あゆむちゃんのこともあったので、久しぶりに高木に連絡を取ってみた。高木と近況を報告しあう。あゆむちゃんの話をすると驚いていた。
「時間が解決してくれるってゆうても、やっぱり忘れられへん事もあるからな……ちょっとでも笑顔になれること見つけてくれたらうれしいわ」
高木はそう言ってあゆむちゃんが園芸部に入ったことを喜んでくれた。
「梅は?元気にしてるん?」
自然に梅の話題が口から出た。知りたいというよりも懐かしくて聞いてみただけだったが、途端に高木の声が曇った。
「……うん、多分」
それだけ言うと高木は話を逸らすように別の事をしゃべり出した。
どうしたんだろう。二人に何かあったのか?
わざと明るい声を出しているような高木に、それ以上梅の事を聞くを止めた。二人の問題だ。

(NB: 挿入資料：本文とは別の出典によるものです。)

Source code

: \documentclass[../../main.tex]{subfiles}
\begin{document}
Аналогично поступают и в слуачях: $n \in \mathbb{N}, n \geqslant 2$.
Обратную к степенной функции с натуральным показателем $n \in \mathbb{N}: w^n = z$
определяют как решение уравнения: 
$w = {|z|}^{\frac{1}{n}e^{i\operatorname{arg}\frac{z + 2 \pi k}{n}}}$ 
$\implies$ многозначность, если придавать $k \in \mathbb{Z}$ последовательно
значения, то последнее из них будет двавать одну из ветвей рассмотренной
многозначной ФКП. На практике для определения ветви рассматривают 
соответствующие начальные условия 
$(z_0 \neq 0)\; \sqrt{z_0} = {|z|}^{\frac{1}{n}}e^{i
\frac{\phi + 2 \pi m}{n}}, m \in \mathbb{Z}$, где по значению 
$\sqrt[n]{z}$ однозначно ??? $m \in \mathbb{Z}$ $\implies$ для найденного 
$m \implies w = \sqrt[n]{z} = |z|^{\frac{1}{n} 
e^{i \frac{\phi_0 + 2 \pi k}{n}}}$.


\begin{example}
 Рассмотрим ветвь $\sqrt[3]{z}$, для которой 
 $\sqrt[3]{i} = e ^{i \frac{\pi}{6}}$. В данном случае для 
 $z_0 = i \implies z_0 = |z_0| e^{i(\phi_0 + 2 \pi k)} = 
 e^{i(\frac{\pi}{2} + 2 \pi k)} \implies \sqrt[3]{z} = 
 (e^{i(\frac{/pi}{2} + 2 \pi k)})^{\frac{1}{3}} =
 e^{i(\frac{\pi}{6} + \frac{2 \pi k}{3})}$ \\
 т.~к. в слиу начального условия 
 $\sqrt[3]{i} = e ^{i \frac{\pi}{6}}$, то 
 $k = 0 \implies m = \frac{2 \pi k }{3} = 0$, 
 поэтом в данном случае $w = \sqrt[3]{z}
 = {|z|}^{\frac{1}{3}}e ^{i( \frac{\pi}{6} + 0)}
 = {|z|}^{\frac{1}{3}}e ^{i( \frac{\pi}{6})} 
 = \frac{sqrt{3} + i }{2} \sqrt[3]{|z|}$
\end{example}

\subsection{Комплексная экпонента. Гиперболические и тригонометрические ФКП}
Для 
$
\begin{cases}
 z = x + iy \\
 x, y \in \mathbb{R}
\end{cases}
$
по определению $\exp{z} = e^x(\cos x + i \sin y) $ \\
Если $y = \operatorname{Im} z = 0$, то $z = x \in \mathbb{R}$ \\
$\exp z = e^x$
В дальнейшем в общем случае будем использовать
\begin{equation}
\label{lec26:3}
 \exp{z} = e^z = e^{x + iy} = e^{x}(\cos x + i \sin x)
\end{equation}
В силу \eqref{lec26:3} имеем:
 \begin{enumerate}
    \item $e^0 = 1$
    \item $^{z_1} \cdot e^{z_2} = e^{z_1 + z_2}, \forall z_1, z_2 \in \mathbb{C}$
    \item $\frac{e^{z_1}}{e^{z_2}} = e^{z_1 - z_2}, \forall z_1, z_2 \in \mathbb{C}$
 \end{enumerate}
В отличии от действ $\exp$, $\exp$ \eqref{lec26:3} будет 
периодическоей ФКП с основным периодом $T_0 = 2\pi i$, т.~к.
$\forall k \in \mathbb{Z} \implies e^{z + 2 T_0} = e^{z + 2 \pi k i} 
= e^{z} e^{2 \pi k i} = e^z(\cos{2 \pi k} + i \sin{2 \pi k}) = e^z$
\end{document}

それよりもまた高木とこうして話していることがうれしかった。
「うちにもひまわり植えたから今度見に来てや」
高木の言葉に「おう」と答えた。
あゆむちゃんは花壇の手入れや花を育てながら絵も描いた。
発芽したての新芽がふた葉を広げている。双子のような可愛い葉はお日様の光をいっぱいに受けているように光っている。その後ろには少し大きくなった若い本葉が一本、生まれたての新芽を見守るように生えている。青空の中、これからすくすく育って行くであろう苗たち。希望があふれているような、爽やかで美しく清らかな絵だった。
タイトルは『望』
スーちゃんはその絵を見ながら泣いた。
「なんで涙でるんやろー?」
自分で不思議そうに言いながら。そんなスーちゃんを見てあゆむちゃんの目も潤んでいた。
「文化祭に展示しても良い?」
秦野は美術部の出展に貸して欲しいとあゆむちゃんに頼んでいる。
「まともな絵も飾っとかんと、マジで来年美術部つぶれてまうからな」
今さらながらの美術部部長ぶった発言にみんなで笑った。
潤んだ瞳のままあゆむちゃんも笑っている。良かった。となりで泣き笑いするスーちゃんを見て思う。女の子の笑顔は男を元気にしてくれる。寂しい気持ちで入学した中学だったが、ここに来れて良かった。
小学校の卒業式のように真っ青な空を見上げながら、改めてそう思った。